Chapter Thirteen
Wetherill Springs was typical of thousands of frontier pesthole villes. There was a narrow main street that choked you in dust during the summer and drowned you in thick, black glutinous mud throughout the rest of the year.
The boardwalk was mostly rotted through and was lined by tumbling, leaning houses. There were a couple of stores, remnants of a church or a school, a row of outdoor privies with their fetid odors and swarms of glistening flies, a saloon with bat's-wing doors and stinking brass cuspidors that overflowed onto the stained planks of the floor. Most time you found that the gaudy and the drinker were in the same building. Occasionally it might have a name like The Silver Dollar or The Lucky Chance. Other times there could be a hand-lettered sign, weathered by rain and wind and frost, that would simply read "Sluts."
Ryan and J.B. must have visited hundreds of similar places and knew the variety of common factors that you always found in them faro dealers and barkeeps with false smiles permanently pasted in place; drink that would peel the enamel off of your teeth if you were too slow in swallowing it. Food was rudimentary, with grease as the common unifying factorfried eggs, blackened at the edges, with fried bacon, fried bread, fried tomatoes, fried chicken, fried potatoes and fried mushrooms.
The gaudy whores all looked the same. Ryan had once read an old guidebook that said that the big motel chains were so cunningly designed that you could wake up in one and not have the slightest clue whether you were in Tallahassee or Nantucket or Chinle or Missoula.
Sluts were like that.
You could wake up in bed with one, the remnants of a hangover throbbing at your temples and the sickly taste of bile in your throat. You'd look around the cheap room with faded pictures tacked to the plasterboard walls, the jug and bowl, unmatched or chipped or cracked, the narrow bed and rickety chair with one leg shorter than the rest.
Tawdry clothes hung on a rail behind a half-drawn curtain, stained and torn underwear on the floor with down-at-heel shoes or midcalf boots, the leather cracked and grease-stained.
And the nameless woman snoring at your side.

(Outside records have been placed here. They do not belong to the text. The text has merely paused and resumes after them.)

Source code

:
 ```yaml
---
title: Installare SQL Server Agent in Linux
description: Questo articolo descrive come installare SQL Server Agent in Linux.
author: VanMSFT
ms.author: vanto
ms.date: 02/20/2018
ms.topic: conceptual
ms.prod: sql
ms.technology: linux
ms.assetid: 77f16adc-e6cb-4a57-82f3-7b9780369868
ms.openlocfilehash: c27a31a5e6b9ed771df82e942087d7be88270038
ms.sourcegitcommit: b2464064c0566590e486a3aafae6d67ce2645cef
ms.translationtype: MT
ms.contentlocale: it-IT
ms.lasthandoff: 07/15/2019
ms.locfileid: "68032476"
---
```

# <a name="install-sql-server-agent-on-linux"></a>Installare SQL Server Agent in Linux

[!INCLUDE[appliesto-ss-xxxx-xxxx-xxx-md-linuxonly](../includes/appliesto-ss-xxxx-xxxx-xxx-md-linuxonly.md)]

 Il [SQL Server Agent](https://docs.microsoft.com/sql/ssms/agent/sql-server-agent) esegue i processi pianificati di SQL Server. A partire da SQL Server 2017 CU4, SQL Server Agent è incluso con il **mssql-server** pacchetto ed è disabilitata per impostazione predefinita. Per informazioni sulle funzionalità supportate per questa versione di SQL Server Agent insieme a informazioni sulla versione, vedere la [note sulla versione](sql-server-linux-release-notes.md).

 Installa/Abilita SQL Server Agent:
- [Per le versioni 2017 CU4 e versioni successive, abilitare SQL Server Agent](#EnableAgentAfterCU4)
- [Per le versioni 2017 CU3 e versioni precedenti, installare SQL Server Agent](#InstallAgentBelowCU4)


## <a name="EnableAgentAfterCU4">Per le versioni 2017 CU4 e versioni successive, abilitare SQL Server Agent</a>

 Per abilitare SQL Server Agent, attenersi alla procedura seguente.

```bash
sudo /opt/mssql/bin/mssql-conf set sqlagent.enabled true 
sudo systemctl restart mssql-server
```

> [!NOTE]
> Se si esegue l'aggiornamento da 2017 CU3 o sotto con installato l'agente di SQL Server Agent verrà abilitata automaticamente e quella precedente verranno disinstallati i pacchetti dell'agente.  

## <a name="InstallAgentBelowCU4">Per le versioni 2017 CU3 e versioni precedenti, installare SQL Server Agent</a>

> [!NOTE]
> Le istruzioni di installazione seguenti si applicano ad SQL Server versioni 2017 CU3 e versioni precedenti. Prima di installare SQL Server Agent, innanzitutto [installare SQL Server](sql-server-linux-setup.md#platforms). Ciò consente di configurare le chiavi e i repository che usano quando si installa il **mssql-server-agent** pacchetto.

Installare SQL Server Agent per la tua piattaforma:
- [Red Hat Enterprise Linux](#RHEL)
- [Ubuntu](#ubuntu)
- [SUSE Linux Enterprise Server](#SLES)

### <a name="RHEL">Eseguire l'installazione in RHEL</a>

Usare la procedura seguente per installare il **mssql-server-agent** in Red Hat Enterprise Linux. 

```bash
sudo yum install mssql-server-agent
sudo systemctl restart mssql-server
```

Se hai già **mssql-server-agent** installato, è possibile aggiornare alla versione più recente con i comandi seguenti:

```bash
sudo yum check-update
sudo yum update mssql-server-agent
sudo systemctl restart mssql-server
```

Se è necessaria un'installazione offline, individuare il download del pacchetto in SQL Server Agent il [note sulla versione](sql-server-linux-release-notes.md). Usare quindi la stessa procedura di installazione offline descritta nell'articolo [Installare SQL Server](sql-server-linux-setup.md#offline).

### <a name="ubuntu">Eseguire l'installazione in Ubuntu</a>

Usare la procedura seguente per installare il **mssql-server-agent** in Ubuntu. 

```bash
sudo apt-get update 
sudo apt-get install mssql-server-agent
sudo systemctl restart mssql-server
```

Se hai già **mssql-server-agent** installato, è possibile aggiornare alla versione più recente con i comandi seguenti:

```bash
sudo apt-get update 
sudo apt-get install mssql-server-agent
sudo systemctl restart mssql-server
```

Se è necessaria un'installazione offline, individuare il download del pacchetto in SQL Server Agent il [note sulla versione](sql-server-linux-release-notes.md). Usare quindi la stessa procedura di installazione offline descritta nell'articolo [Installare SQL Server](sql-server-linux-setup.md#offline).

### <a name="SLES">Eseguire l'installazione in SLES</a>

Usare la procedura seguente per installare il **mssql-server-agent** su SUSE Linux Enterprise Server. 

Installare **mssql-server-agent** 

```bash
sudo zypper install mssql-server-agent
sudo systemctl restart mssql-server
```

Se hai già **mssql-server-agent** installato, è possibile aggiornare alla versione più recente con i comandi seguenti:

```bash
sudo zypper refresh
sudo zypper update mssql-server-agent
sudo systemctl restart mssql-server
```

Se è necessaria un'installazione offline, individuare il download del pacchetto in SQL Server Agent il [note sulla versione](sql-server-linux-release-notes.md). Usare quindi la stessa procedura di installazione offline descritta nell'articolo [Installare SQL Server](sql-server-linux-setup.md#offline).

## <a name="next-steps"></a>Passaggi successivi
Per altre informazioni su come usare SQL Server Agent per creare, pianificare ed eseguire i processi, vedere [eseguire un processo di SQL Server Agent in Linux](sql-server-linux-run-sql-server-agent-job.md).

Her cheeks would be puffy from the booze, or haggard from the jolt that made life barely tolerable, broken veins in the backs of her thighs and across the face, mouth hung open to show the broken teeth standing proud among the gaps, like the old telegraph poles strung across the high plains country.
And the indescribably appalling cavern of Eros at the junction of her flabby legs, a valley that truly concealed the shadow of death.
Her customers would also be interchangeable, hardly varying from one pesthole to another. You might get more Hispanic types in the Southwest, more Asiatic-looking men up toward the far Northwest. Hunters and farmers. Cowboys and wranglers. Local good old boys with brains the size of teacups and an infinite capacity for drinking, whoring and fighting.
Yes. Wetherill Springs was much like any of the thousands of frontier pestholes.
Only it was currently hosting a couple of dozen buffalo hunters, following the herds of animals as they moved restlessly across the prairies and mountains.
THE CARAVAN ARRIVED from the south in the middle of the following morning. Ellie drove the first wag, holding the pair of lions, with her daughters bringing in the other rigs. Ryan came along at the rear in the LAV-25, J.B. perched in the turret, riding shotgun on the big armored wag.
The gaudy house rejoiced in the name of The Shangri-La. There was an old orchard out back, with a broken picket fence partly enclosing it. There were ancient, blighted apple and pear trees, all with immensely long, spindly branches, some of them with a single withered fruit at their end.
After a quick tour of the small ville, Ellie picked that abandoned paddock to put on their show.
"Miss Satana and her wild animals will be appearing here at noon, three and six," she announced to the crowd of drinkers in the bar of the Shangri-La.
"Drop your panties!" yelled one of the buffalo hunters, a huge mountain of a man in a fur coat, a jagged scar disfiguring one side of his face.
"Show us your tits!" screeched another of the hunters, involved in an expensive game of draw poker at a corner table.
Ellie tapped the quirt on her boots, keeping her smile going at full radiance. "Gentlemen out there seem real interested in what I got to show that I'm not showing right now." There was a roar from the crowd, overlaid with whistling and table-banging. The tall, bald barkeep looked around worriedly.
"Show us, lady!"
"Well, now, there's times that I do and there's times that I don't. But what I will promise to show you" Someone bellowed something inaudible, and she dropped a curtsey in his direction. "Forgive me talking while you're interrupting, mister." The quip drew a burst of sympathetic laughter. "I promise to show you animals that none of you will ever have seen. A royal tiger, the meanest and most powerful carnivore in the entire ever-loving history of creation. A proven man killer with over thirty corpses to its name."
Ryan glanced sideways at J.B., who was standing at the bar with him and with the three daughters. "Good at it, isn't she?" he mouthed.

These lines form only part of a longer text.